Angkasa Pura (Sanskrit for Sky City) is the name used by two separate state enterprises of the Indonesian Ministry of State Owned Enterprises responsible for the management of airports in Indonesia. The two companies are PT Angkasa Pura I (trading as Angkasa Pura Airports, stylised as AngkasaPura | ) and PT Angkasa Pura II. Angkasa Pura I has its head office in Kemayoran, Jakarta, while Angkasa Pura II has its head office at Soekarno-Hatta International Airport in Tangerang, Banten.

In 2010, PT Angkasa Pura I had airport capacities of 30,700,440 people, while the movement was exceed up to 49,237,437 passengers. Over capacities also occurred for PT Angkasa Pura II with capacities of 30,815,000 people, with movement of 62,215,834 passengers.

Name and legal status 
In 1962, Perusahaan Negara (PN) Angkasa Pura Kemayoran was established after a formal request by president Sukarno. It first started to control operations for the Kemayoran Airport (JKT) in Jakarta. In 1965, PN Angkasa Pura Kemayoran was renamed PN Angkasa Pura. In 1974 it became Perum Angkasa Pura.

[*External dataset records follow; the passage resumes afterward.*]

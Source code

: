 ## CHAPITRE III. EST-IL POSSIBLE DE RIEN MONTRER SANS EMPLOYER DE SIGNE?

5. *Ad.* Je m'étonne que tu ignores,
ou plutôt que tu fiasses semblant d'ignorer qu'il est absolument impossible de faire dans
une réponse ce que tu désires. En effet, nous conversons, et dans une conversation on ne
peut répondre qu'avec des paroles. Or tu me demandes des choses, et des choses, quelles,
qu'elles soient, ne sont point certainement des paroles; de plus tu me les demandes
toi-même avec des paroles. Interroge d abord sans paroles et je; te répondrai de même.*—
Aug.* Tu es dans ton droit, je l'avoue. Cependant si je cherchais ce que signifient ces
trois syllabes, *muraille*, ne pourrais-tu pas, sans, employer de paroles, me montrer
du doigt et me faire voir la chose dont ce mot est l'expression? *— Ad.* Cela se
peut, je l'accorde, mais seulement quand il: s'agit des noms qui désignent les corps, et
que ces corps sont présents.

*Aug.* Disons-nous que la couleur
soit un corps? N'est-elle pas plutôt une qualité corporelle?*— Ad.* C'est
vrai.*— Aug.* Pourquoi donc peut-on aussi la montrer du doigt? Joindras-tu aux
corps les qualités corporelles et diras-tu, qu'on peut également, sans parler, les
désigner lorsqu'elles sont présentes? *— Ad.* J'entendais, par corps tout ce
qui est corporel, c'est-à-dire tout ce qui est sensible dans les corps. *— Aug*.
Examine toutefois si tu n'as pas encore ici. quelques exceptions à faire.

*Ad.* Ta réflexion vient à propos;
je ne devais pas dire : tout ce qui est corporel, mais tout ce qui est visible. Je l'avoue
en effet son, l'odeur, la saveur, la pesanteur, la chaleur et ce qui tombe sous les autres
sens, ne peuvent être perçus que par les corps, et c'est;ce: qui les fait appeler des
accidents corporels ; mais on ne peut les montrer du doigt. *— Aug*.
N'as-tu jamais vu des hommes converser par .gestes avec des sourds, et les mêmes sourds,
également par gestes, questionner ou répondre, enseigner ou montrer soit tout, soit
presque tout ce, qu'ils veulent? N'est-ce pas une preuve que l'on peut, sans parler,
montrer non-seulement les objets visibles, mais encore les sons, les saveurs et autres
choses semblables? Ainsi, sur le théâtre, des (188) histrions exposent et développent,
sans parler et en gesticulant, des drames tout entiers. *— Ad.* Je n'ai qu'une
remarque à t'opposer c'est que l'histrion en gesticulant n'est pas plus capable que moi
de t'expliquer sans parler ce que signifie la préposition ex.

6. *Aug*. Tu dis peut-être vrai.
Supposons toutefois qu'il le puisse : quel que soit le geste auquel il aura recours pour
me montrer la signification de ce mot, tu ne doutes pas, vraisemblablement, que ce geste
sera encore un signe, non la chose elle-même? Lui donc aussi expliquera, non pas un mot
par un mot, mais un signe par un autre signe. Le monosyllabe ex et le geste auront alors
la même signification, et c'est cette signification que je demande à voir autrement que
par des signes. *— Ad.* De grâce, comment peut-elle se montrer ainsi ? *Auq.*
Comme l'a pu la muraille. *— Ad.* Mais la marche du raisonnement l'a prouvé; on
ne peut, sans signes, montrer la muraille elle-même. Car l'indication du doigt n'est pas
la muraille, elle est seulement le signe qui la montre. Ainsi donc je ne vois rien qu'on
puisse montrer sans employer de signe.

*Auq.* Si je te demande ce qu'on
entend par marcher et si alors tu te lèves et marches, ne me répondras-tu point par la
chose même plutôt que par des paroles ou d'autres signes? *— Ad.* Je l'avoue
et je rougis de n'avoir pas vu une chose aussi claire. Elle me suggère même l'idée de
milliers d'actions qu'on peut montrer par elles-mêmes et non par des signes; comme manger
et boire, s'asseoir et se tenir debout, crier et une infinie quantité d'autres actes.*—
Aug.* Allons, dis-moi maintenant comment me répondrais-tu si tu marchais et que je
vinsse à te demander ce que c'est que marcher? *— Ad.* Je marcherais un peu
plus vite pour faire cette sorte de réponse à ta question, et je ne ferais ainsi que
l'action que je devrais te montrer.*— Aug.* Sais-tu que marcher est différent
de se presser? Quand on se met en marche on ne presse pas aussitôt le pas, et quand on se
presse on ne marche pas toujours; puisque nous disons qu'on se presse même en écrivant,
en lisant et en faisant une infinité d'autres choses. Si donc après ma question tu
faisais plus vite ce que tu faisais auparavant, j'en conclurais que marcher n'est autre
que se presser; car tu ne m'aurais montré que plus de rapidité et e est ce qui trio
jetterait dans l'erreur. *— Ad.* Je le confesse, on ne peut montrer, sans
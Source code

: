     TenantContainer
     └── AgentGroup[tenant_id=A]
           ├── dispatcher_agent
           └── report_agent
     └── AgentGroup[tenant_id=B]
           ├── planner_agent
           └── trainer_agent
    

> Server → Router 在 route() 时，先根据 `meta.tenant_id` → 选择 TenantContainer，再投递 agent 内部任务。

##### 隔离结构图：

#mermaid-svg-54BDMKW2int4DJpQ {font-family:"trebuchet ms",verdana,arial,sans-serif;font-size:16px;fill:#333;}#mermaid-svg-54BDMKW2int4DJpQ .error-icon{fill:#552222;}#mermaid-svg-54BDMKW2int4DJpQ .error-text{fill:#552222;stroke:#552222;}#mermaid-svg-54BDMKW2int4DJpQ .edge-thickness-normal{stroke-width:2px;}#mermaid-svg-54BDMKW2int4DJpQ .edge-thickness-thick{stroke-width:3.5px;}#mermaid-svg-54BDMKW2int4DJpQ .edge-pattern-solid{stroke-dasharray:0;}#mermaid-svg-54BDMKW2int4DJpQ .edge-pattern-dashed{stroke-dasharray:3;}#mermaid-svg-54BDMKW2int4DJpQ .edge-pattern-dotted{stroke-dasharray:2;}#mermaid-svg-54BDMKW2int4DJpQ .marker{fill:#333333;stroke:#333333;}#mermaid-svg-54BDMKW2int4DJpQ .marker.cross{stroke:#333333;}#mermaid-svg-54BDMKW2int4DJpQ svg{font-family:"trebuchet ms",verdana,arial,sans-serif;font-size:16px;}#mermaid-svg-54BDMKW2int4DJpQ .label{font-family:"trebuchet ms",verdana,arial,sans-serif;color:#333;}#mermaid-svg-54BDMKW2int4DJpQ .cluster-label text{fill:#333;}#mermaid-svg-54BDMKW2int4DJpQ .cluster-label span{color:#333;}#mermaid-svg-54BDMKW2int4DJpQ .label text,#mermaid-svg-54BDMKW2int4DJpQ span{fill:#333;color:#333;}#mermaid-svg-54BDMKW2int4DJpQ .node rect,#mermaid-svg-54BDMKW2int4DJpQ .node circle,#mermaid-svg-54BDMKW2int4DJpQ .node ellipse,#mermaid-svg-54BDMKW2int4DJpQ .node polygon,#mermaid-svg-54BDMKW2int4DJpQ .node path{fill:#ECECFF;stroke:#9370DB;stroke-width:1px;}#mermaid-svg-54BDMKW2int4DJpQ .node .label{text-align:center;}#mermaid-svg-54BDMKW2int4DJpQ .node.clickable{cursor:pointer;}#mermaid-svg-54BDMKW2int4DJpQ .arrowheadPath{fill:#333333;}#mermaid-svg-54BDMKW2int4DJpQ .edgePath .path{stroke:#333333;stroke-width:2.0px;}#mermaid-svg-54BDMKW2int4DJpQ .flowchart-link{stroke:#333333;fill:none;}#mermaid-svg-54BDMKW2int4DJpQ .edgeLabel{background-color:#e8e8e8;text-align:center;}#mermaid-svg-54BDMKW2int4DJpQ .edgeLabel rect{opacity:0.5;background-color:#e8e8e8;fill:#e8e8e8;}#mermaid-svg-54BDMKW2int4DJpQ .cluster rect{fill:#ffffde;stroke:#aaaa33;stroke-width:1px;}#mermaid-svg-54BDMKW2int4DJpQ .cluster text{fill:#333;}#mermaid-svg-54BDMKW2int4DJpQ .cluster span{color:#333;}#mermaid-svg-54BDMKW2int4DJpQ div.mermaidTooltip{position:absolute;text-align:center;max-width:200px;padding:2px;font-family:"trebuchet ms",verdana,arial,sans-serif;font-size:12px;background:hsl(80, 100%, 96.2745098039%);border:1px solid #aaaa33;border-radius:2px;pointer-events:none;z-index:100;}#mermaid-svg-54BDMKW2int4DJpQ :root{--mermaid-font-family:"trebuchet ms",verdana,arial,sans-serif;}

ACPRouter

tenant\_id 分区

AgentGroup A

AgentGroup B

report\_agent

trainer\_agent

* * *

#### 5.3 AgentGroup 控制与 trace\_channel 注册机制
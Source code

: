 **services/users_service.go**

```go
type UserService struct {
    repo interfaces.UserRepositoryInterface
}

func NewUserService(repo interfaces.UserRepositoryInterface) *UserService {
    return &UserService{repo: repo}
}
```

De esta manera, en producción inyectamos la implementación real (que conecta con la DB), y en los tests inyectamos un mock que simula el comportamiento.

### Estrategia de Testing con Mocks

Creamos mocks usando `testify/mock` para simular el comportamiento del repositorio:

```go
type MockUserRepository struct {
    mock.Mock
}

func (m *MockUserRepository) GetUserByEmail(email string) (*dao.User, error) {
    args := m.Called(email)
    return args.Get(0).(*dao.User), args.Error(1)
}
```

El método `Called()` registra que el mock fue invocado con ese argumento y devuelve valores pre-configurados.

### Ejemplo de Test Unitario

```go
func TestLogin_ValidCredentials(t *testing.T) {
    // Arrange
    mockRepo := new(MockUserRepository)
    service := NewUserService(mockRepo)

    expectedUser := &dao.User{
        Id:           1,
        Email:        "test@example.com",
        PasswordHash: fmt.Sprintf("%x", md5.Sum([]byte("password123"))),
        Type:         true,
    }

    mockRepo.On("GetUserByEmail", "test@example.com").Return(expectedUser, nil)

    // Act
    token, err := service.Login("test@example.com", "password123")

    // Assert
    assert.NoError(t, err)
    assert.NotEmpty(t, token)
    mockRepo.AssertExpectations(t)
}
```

Another name change came in 1987, when Perum Angkasa Pura became Perum Angkasa Pura I following the establishment of Perum Pelabuhan Udara Jakarta Cengkareng, which later became Perum Angkasa Pura II. Perum Angkasa Pura II was established to control the operation of Soekarno–Hatta International Airport (CGK) and Halim Perdanakusuma Airport (HLP) in Jakarta.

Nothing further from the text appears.